*Activity*.
Set down each entry below exactly as written, keeping the pictures out.

*Information supplied*.
========================================

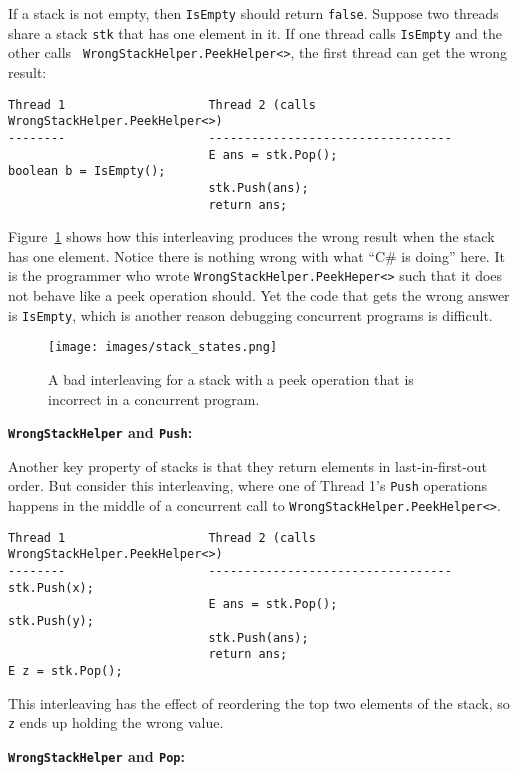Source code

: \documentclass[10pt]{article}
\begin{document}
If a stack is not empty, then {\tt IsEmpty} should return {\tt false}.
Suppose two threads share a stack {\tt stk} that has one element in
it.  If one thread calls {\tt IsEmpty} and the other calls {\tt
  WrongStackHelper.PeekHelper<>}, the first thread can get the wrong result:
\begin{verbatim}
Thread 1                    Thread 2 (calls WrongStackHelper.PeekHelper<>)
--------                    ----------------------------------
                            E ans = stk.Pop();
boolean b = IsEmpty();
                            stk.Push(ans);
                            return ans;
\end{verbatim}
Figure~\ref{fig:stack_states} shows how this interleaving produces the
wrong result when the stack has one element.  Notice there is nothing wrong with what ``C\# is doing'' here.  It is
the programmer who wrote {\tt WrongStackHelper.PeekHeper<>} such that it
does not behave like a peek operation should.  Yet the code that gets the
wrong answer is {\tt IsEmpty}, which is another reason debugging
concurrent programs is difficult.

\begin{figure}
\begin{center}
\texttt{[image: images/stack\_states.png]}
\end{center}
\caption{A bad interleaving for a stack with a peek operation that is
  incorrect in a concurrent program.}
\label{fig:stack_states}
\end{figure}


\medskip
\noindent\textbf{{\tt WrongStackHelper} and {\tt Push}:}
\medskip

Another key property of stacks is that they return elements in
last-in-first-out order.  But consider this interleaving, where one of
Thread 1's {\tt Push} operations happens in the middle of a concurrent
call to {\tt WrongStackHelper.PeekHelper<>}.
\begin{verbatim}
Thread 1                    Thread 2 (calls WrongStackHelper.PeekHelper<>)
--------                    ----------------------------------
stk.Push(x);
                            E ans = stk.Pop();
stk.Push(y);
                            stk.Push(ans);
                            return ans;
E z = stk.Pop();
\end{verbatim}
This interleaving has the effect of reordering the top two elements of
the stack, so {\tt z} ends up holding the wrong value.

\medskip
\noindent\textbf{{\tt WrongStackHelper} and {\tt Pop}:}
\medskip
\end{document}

========================================

*Result of this task*.
Source code

: \documentclass[10pt]{article}
\begin{document}
If a stack is not empty, then {\tt IsEmpty} should return {\tt false}.
Suppose two threads share a stack {\tt stk} that has one element in
it.  If one thread calls {\tt IsEmpty} and the other calls {\tt
  WrongStackHelper.PeekHelper<>}, the first thread can get the wrong result:
\begin{verbatim}
Thread 1                    Thread 2 (calls WrongStackHelper.PeekHelper<>)
--------                    ----------------------------------
                            E ans = stk.Pop();
boolean b = IsEmpty();
                            stk.Push(ans);
                            return ans;
\end{verbatim}
Figure~\ref{fig:stack_states} shows how this interleaving produces the
wrong result when the stack has one element.  Notice there is nothing wrong with what ``C\# is doing'' here.  It is
the programmer who wrote {\tt WrongStackHelper.PeekHeper<>} such that it
does not behave like a peek operation should.  Yet the code that gets the
wrong answer is {\tt IsEmpty}, which is another reason debugging
concurrent programs is difficult.

\begin{figure}
\begin{center}
\texttt{[image: images/stack\_states.png]}
\end{center}
\caption{A bad interleaving for a stack with a peek operation that is
  incorrect in a concurrent program.}
\label{fig:stack_states}
\end{figure}


\medskip
\noindent\textbf{{\tt WrongStackHelper} and {\tt Push}:}
\medskip

Another key property of stacks is that they return elements in
last-in-first-out order.  But consider this interleaving, where one of
Thread 1's {\tt Push} operations happens in the middle of a concurrent
call to {\tt WrongStackHelper.PeekHelper<>}.
\begin{verbatim}
Thread 1                    Thread 2 (calls WrongStackHelper.PeekHelper<>)
--------                    ----------------------------------
stk.Push(x);
                            E ans = stk.Pop();
stk.Push(y);
                            stk.Push(ans);
                            return ans;
E z = stk.Pop();
\end{verbatim}
This interleaving has the effect of reordering the top two elements of
the stack, so {\tt z} ends up holding the wrong value.

\medskip
\noindent\textbf{{\tt WrongStackHelper} and {\tt Pop}:}
\medskip
\end{document}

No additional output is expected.